14 Attribute Processing

This chapter addresses attribute preprocessing. It contains the following sections:

Attribute Preprocessing
Product Attribute Loading

Attribute Preprocessing

Attributes provide context about products and enhance the accuracy of DT and CDT models. Attributes are stored within RI and are derived from product descriptions and merchandise hierarchy.

RADM may or may not contain product attributes. Any attributes found in RADM may have been created for BI reporting or other purposes and may need mining or preprocessing to make them suitable for the application.

Some steps in attribute preprocessing require manipulating attribute data.
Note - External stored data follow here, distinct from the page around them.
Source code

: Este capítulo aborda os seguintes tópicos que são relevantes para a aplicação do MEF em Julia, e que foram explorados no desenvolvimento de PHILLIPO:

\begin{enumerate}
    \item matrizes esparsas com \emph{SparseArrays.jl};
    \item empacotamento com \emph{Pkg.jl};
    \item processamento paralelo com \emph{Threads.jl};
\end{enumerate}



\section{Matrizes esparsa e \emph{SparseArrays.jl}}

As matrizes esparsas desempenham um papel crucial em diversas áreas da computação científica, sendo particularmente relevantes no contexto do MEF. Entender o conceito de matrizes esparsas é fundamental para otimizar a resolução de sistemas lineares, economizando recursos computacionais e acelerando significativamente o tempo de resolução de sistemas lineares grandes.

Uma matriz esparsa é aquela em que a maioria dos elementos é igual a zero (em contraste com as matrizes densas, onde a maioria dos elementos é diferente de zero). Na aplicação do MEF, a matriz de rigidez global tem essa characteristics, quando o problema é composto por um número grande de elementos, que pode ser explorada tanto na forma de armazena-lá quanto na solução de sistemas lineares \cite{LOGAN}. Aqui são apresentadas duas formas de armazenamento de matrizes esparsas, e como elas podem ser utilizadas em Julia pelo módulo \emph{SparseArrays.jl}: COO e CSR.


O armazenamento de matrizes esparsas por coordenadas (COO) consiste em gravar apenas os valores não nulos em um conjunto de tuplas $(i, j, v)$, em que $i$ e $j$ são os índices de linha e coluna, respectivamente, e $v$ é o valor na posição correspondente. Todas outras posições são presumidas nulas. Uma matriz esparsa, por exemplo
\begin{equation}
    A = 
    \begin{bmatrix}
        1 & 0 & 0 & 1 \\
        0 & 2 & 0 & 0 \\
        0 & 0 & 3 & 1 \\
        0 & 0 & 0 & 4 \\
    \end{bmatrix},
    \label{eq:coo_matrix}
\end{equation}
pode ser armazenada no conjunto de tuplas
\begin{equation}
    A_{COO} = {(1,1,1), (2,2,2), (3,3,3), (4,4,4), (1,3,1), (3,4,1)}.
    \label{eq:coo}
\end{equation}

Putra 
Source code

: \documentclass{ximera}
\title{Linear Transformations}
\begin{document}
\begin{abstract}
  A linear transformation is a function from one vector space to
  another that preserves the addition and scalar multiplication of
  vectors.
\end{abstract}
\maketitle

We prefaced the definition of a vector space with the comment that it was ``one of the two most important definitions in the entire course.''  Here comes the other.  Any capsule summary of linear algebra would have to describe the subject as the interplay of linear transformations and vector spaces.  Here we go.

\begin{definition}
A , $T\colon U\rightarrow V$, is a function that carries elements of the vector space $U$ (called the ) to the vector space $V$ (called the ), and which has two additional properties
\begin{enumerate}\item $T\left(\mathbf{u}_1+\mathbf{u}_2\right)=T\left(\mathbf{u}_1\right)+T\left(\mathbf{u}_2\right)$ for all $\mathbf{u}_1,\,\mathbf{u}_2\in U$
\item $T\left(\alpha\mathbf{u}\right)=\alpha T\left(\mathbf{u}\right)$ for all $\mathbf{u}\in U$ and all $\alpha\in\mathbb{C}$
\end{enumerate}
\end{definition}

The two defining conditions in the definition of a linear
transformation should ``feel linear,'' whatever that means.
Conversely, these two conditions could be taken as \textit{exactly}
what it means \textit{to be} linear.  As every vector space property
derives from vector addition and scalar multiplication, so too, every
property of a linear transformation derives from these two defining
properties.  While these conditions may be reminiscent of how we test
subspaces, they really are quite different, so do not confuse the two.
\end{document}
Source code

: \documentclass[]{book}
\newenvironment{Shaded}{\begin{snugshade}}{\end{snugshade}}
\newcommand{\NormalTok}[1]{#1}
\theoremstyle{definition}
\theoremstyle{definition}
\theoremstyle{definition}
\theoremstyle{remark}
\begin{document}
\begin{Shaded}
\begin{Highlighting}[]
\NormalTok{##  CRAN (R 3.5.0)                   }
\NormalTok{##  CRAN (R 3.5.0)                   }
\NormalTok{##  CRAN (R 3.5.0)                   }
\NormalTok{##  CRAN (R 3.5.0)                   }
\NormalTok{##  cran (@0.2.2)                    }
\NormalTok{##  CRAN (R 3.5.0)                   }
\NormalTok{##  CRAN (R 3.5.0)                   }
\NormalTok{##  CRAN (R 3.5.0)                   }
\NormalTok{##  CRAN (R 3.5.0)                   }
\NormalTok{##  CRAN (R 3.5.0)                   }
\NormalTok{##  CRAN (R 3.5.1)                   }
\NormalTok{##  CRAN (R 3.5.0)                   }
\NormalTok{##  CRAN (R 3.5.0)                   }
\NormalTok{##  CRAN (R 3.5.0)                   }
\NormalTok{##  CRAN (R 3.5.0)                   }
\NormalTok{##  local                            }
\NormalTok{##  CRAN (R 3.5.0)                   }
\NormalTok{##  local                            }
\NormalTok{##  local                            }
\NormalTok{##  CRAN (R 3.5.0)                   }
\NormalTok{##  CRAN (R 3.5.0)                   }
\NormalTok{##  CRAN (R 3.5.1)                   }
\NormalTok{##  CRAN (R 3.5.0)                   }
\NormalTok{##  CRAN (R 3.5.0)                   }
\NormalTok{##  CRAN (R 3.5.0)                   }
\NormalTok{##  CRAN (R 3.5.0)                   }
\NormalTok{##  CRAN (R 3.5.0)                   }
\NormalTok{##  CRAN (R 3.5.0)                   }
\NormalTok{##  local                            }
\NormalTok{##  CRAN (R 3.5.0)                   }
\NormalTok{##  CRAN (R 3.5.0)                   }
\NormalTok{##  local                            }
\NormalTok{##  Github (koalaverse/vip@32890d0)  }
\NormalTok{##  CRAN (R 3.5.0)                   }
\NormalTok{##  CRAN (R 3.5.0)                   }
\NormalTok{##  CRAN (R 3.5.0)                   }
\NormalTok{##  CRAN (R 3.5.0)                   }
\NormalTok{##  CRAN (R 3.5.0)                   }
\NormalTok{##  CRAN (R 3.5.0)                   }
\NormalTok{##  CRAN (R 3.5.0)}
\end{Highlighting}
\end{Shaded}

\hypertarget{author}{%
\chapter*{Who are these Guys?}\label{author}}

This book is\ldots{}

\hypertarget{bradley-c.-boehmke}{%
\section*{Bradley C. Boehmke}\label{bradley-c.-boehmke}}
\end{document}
Oracle Enterprise Product Data Quality is a licensed software package that facilitates some of the preprocessing data manipulation steps required to make attributes suitable for CDT and DT modeling.

Here is an example of product information for yogurt.

Product description: Brand A non-fat organic 6 oz.
Class description: Dairy product.
Sub-class description: Yogurt.

SKU/Store attributes determined by preprocessing:

Brand
Price
Size

Note that CDT modeling works optimally when there are five or fewer possible values for any given SKU-store attribute. For example, many price points are available for yogurt. For CDT, it is better to define between three and five price bins (that is, budget, regular, premium, and elite).

For ASO, the application itself does not have any specific requirements; the business requirements for the attribute values are what matters. ASO supports the use of attribute value groups to control the layout of products. If the business requirement states that products should be organized by many different attribute values, then, for ASO, the attribute value groups must have as many values as needed for the organization specified. Note that care must be taken, as these two requirements can contradict one another.

Process Overview

The basic steps for attribute preprocessing are as follows:

Populating RADM with attribute data
Translating (optional)
Parsing
Cleansing and standardizing
Categorizing and labeling
Defining attributes
Binning and grouping

Populating RADM with Attribute Data

A few steps are required to make RADM attributes suitable for the application so that the applications can use this data.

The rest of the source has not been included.